■ What to work on
Repeat what the lines below say, word for word, and skip every image.

■ Pictures paired with source code

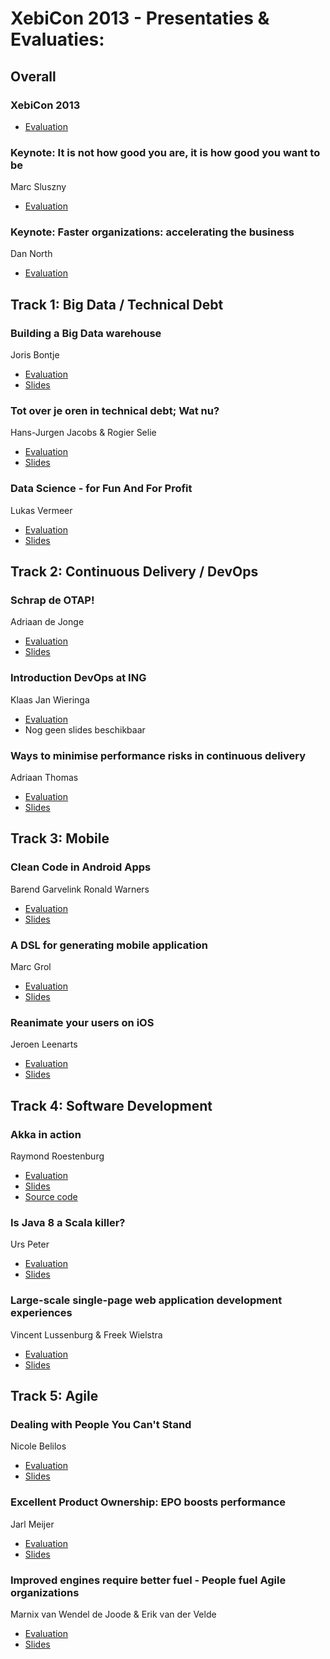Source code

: # XebiCon 2013 - Presentaties & Evaluaties:

## Overall

### XebiCon 2013

* [Evaluation](http://bit.ly/xc_eval) 

### Keynote: It is not how good you are, it is how good you want to be
Marc Sluszny 

* [Evaluation](http://bit.ly/xc_it) 

### Keynote: Faster organizations: accelerating the business
Dan North

* [Evaluation](http://bit.ly/xc_faster)

## Track 1: Big Data / Technical Debt

### Building a Big Data warehouse
Joris Bontje

* [Evaluation](http://bit.ly/xc_building)
* [Slides](https://github.com/xebicon/2013/raw/master/Building%20a%20Big%20Data%20Warehouse%20-%20XebiCon%202013.pdf)

### Tot over je oren in technical debt; Wat nu?
Hans-Jurgen Jacobs & Rogier Selie

* [Evaluation](http://bit.ly/xc_tot)
* [Slides](https://github.com/xebicon/2013/raw/master/Tot%20over%20je%20oren%20in%20technische%20schuld%20-%20XebiCon%202013.pdf)

### Data Science - for Fun And For Profit 
Lukas Vermeer

* [Evaluation](http://bit.ly/xc_data)
* [Slides](http://lukasvermeer.nl/datascience)

## Track 2: Continuous Delivery / DevOps

### Schrap de OTAP!
Adriaan de Jonge

* [Evaluation](http://bit.ly/xc_schrap)
* [Slides](https://github.com/xebicon/2013/raw/master/Schrap%20de%20OTAP%20-%20XebiCon%202013.pdf)

### Introduction DevOps at ING
Klaas Jan Wieringa 

* [Evaluation](http://bit.ly/xc_introduction)
* Nog geen slides beschikbaar

### Ways to minimise performance risks in continuous delivery
Adriaan Thomas

* [Evaluation](http://bit.ly/xc_ways)
* [Slides](http://www.slideshare.net/a32an/ways-to-minimise-performance-risks-in-continuous-delivery)

## Track 3: Mobile

### Clean Code in Android Apps
Barend Garvelink
Ronald Warners

* [Evaluation](http://bit.ly/xc_clean) 
* [Slides](https://github.com/xebicon/2013/raw/master/Clean%20Code%20in%20Android%20Apps%20-%20XebiCon%202013.pdf)

### A DSL for generating mobile application
Marc Grol

* [Evaluation](http://bit.ly/xc_a)
* [Slides](https://github.com/xebicon/2013/raw/master/A%20DSL%20for%20generating%20mobile%20applications%20-%20XebiCon%202013.pdf)

### Reanimate your users on iOS
Jeroen Leenarts

* [Evaluation](http://bit.ly/xc_reanimate) 
* [Slides](https://github.com/xebicon/2013/raw/master/Reanimate%20your%20users%20-%20XebiCon%202013.pdf)

## Track 4: Software Development

### Akka in action
Raymond Roestenburg

* [Evaluation](http://bit.ly/xc_akka) 
* [Slides](http://www.slideshare.net/raymondroestenburg/akka-inaction-22477022)
* [Source code](https://github.com/RayRoestenburg/xebicon)

### Is Java 8 a Scala killer?
Urs Peter

* [Evaluation](http://bit.ly/xc_is)
* [Slides](http://www.slideshare.net/slideshow/embed_code/22755586)
 
### Large-scale single-page web application development experiences
Vincent Lussenburg & Freek Wielstra

* [Evaluation](http://bit.ly/xc_large)
* [Slides](https://github.com/xebicon/2013/raw/master/Single%20page%20web%20application%20development%20-%20XebiCon%202013.pdf)

## Track 5: Agile

### Dealing with People You Can't Stand
Nicole Belilos

* [Evaluation](http://bit.ly/xc_dealing) 
* [Slides](https://github.com/xebicon/2013/raw/master/Dealing%20with%20People%20You%20Can't%20Stand%20-%20XebiCon%202013.pdf)

### Excellent Product Ownership: EPO boosts performance
Jarl Meijer
* [Evaluation](http://bit.ly/xc_excellent) 
* [Slides](https://github.com/xebicon/2013/raw/master/EPO%20is%20prestatieverbeterend%20-%20XebiCon%202013.pdf)

### Improved engines require better fuel - People fuel Agile organizations
Marnix van Wendel de Joode & Erik van der Velde

* [Evaluation](http://bit.ly/xc_improved)
* [Slides](https://github.com/xebicon/2013/raw/master/Improved%20Engines%20Require%20Better%20Fuel%20-%20XebiCon%202013.pdf)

■ Your solution
Source code

: # XebiCon 2013 - Presentaties & Evaluaties:

## Overall

### XebiCon 2013

* [Evaluation](http://bit.ly/xc_eval) 

### Keynote: It is not how good you are, it is how good you want to be
Marc Sluszny 

* [Evaluation](http://bit.ly/xc_it) 

### Keynote: Faster organizations: accelerating the business
Dan North

* [Evaluation](http://bit.ly/xc_faster)

## Track 1: Big Data / Technical Debt

### Building a Big Data warehouse
Joris Bontje

* [Evaluation](http://bit.ly/xc_building)
* [Slides](https://github.com/xebicon/2013/raw/master/Building%20a%20Big%20Data%20Warehouse%20-%20XebiCon%202013.pdf)

### Tot over je oren in technical debt; Wat nu?
Hans-Jurgen Jacobs & Rogier Selie

* [Evaluation](http://bit.ly/xc_tot)
* [Slides](https://github.com/xebicon/2013/raw/master/Tot%20over%20je%20oren%20in%20technische%20schuld%20-%20XebiCon%202013.pdf)

### Data Science - for Fun And For Profit 
Lukas Vermeer

* [Evaluation](http://bit.ly/xc_data)
* [Slides](http://lukasvermeer.nl/datascience)

## Track 2: Continuous Delivery / DevOps

### Schrap de OTAP!
Adriaan de Jonge

* [Evaluation](http://bit.ly/xc_schrap)
* [Slides](https://github.com/xebicon/2013/raw/master/Schrap%20de%20OTAP%20-%20XebiCon%202013.pdf)

### Introduction DevOps at ING
Klaas Jan Wieringa 

* [Evaluation](http://bit.ly/xc_introduction)
* Nog geen slides beschikbaar

### Ways to minimise performance risks in continuous delivery
Adriaan Thomas

* [Evaluation](http://bit.ly/xc_ways)
* [Slides](http://www.slideshare.net/a32an/ways-to-minimise-performance-risks-in-continuous-delivery)

## Track 3: Mobile

### Clean Code in Android Apps
Barend Garvelink
Ronald Warners

* [Evaluation](http://bit.ly/xc_clean) 
* [Slides](https://github.com/xebicon/2013/raw/master/Clean%20Code%20in%20Android%20Apps%20-%20XebiCon%202013.pdf)

### A DSL for generating mobile application
Marc Grol

* [Evaluation](http://bit.ly/xc_a)
* [Slides](https://github.com/xebicon/2013/raw/master/A%20DSL%20for%20generating%20mobile%20applications%20-%20XebiCon%202013.pdf)

### Reanimate your users on iOS
Jeroen Leenarts

* [Evaluation](http://bit.ly/xc_reanimate) 
* [Slides](https://github.com/xebicon/2013/raw/master/Reanimate%20your%20users%20-%20XebiCon%202013.pdf)

## Track 4: Software Development

### Akka in action
Raymond Roestenburg

* [Evaluation](http://bit.ly/xc_akka) 
* [Slides](http://www.slideshare.net/raymondroestenburg/akka-inaction-22477022)
* [Source code](https://github.com/RayRoestenburg/xebicon)

### Is Java 8 a Scala killer?
Urs Peter

* [Evaluation](http://bit.ly/xc_is)
* [Slides](http://www.slideshare.net/slideshow/embed_code/22755586)
 
### Large-scale single-page web application development experiences
Vincent Lussenburg & Freek Wielstra

* [Evaluation](http://bit.ly/xc_large)
* [Slides](https://github.com/xebicon/2013/raw/master/Single%20page%20web%20application%20development%20-%20XebiCon%202013.pdf)

## Track 5: Agile

### Dealing with People You Can't Stand
Nicole Belilos

* [Evaluation](http://bit.ly/xc_dealing) 
* [Slides](https://github.com/xebicon/2013/raw/master/Dealing%20with%20People%20You%20Can't%20Stand%20-%20XebiCon%202013.pdf)

### Excellent Product Ownership: EPO boosts performance
Jarl Meijer
* [Evaluation](http://bit.ly/xc_excellent) 
* [Slides](https://github.com/xebicon/2013/raw/master/EPO%20is%20prestatieverbeterend%20-%20XebiCon%202013.pdf)

### Improved engines require better fuel - People fuel Agile organizations
Marnix van Wendel de Joode & Erik van der Velde

* [Evaluation](http://bit.ly/xc_improved)
* [Slides](https://github.com/xebicon/2013/raw/master/Improved%20Engines%20Require%20Better%20Fuel%20-%20XebiCon%202013.pdf)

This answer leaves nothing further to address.